Ad occhi chiusi, è così che si dice, a occhi chiusi e con le orecchie ben aperte. Il rumore in coppia dei motori, un sibilo accavallatosi sull'altro. Come l'aria dal finestrino, come il fischio stupido del treno. Uno scontro e la confusione dei miei settantallora con i centocinquanta di un bufalo di ferro e benzina, un bufalo con il cuore da settecentocinquanta centimetri cubici di cilindrata.

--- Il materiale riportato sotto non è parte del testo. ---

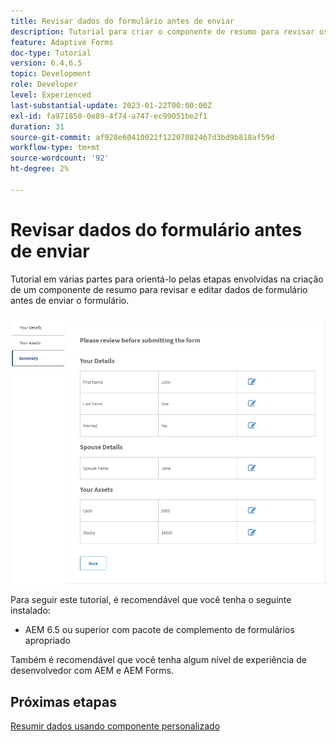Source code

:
 ```yaml
---
title: Revisar dados do formulário antes de enviar
description: Tutorial para criar o componente de resumo para revisar os dados do formulário antes do envio.
feature: Adaptive Forms
doc-type: Tutorial
version: 6.4,6.5
topic: Development
role: Developer
level: Experienced
last-substantial-update: 2023-01-22T00:00:00Z
exl-id: fa971850-0e89-4f74-a747-ec99051be2f1
duration: 31
source-git-commit: af928e60410022f12207082467d3bd9b818af59d
workflow-type: tm+mt
source-wordcount: '92'
ht-degree: 2%

---
```


# Revisar dados do formulário antes de enviar

Tutorial em várias partes para orientá-lo pelas etapas envolvidas na criação de um componente de resumo para revisar e editar dados de formulário antes de enviar o formulário.

![review-form-data](assets/review-form-data.png)

Para seguir este tutorial, é recomendável que você tenha o seguinte instalado:

* AEM 6.5 ou superior com pacote de complemento de formulários apropriado

Também é recomendável que você tenha algum nível de experiência de desenvolvedor com AEM e AEM Forms.

## Próximas etapas

[Resumir dados usando componente personalizado](./create-component.md)
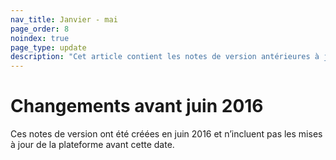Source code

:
 ```yaml
---
nav_title: Janvier - mai
page_order: 8
noindex: true
page_type: update
description: "Cet article contient les notes de version antérieures à juin 2016."
---
```


# Changements avant juin 2016

Ces notes de version ont été créées en juin 2016 et n’incluent pas les mises à jour de la plateforme avant cette date.
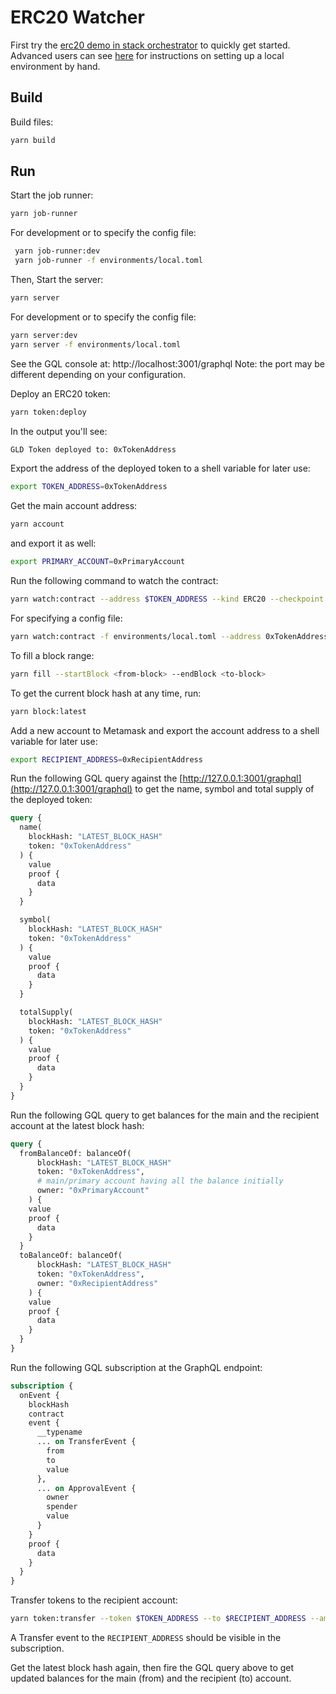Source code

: # ERC20 Watcher

First try the [erc20 demo in stack orchestrator](https://github.com/cerc-io/stack-orchestrator/tree/main/app/data/stacks/erc20) to quickly get started. Advanced users can see [here](https://github.com/cerc-io/watcher-ts/tree/main/docs) for instructions on setting up a local environment by hand.

## Build

Build files:

```bash
yarn build
```

## Run

Start the job runner:

```bash
yarn job-runner
```

For development or to specify the config file:
```bash
 yarn job-runner:dev
 yarn job-runner -f environments/local.toml
```

Then, Start the server:

```bash
yarn server
```

For development or to specify the config file:
```bash
yarn server:dev
yarn server -f environments/local.toml
```

See the GQL console at: http://localhost:3001/graphql
Note: the port may be different depending on your configuration.

Deploy an ERC20 token:

```bash
yarn token:deploy
```
In the output you'll see:

```bash
GLD Token deployed to: 0xTokenAddress
```

Export the address of the deployed token to a shell variable for later use:

```bash
export TOKEN_ADDRESS=0xTokenAddress
```

Get the main account address:
```bash
yarn account
```

and export it as well:

```bash
export PRIMARY_ACCOUNT=0xPrimaryAccount
```

Run the following command to watch the contract:

```bash
yarn watch:contract --address $TOKEN_ADDRESS --kind ERC20 --checkpoint false
```

For specifying a config file:
```bash
yarn watch:contract -f environments/local.toml --address 0xTokenAddress --kind ERC20 --checkpoint false
```

To fill a block range:

```bash
yarn fill --startBlock <from-block> --endBlock <to-block>
```

To get the current block hash at any time, run:

```bash
yarn block:latest
```

Add a new account to Metamask and export the account address to a shell variable for later use:

```bash
export RECIPIENT_ADDRESS=0xRecipientAddress
```

Run the following GQL query against the [http://127.0.0.1:3001/graphql](http://127.0.0.1:3001/graphql) to get the name, symbol and total supply of the deployed token:

```graphql
query {
  name(
    blockHash: "LATEST_BLOCK_HASH"
    token: "0xTokenAddress"
  ) {
    value
    proof {
      data
    }
  }

  symbol(
    blockHash: "LATEST_BLOCK_HASH"
    token: "0xTokenAddress"
  ) {
    value
    proof {
      data
    }
  }

  totalSupply(
    blockHash: "LATEST_BLOCK_HASH"
    token: "0xTokenAddress"
  ) {
    value
    proof {
      data
    }
  }
}
```

Run the following GQL query to get balances for the main and the recipient account at the latest block hash:

```graphql
query {
  fromBalanceOf: balanceOf(
      blockHash: "LATEST_BLOCK_HASH"
      token: "0xTokenAddress",
      # main/primary account having all the balance initially
      owner: "0xPrimaryAccount"
    ) {
    value
    proof {
      data
    }
  }
  toBalanceOf: balanceOf(
      blockHash: "LATEST_BLOCK_HASH"
      token: "0xTokenAddress",
      owner: "0xRecipientAddress"
    ) {
    value
    proof {
      data
    }
  }
}
```

Run the following GQL subscription at the GraphQL endpoint:

```graphql
subscription {
  onEvent {
    blockHash
    contract
    event {
      __typename
      ... on TransferEvent {
        from
        to
        value
      },
      ... on ApprovalEvent {
        owner
        spender
        value
      }
    }
    proof {
      data
    }
  }
}
```

Transfer tokens to the recipient account:

```bash
yarn token:transfer --token $TOKEN_ADDRESS --to $RECIPIENT_ADDRESS --amount 100
```

A Transfer event to the `RECIPIENT_ADDRESS` should be visible in the subscription.

Get the latest block hash again, then fire the GQL query above to get updated balances for the main (from) and the recipient (to) account.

La domenica qua ci corrono le moto, si accordano sul cavalcavia, si guardano in faccia e lasciano i soldi in mano a qualcuno di fiducia. La domenica, quelli che per tutto il resto della settimana strizzano arance e mandarini nelle presse idrauliche per fare il concentrato di agrumi, la domenica stanno a casa, qualche volta portano i bambini nel piazzale della chiesa, qualcuno, la mattina non tanto presto, si fa allungare l'uccello da qualche troia ai piani. La domenica gli stessi che per il resto della settimana allineano file di mattoni o avvitano tubi, vomitando caffè e sigarette, la domenica provano a volare.
Dopo l'ultima curva il cane ammazzato, prima della rampa una moto nel mio motore e io ancora a pensare alla coda e al buco del culo.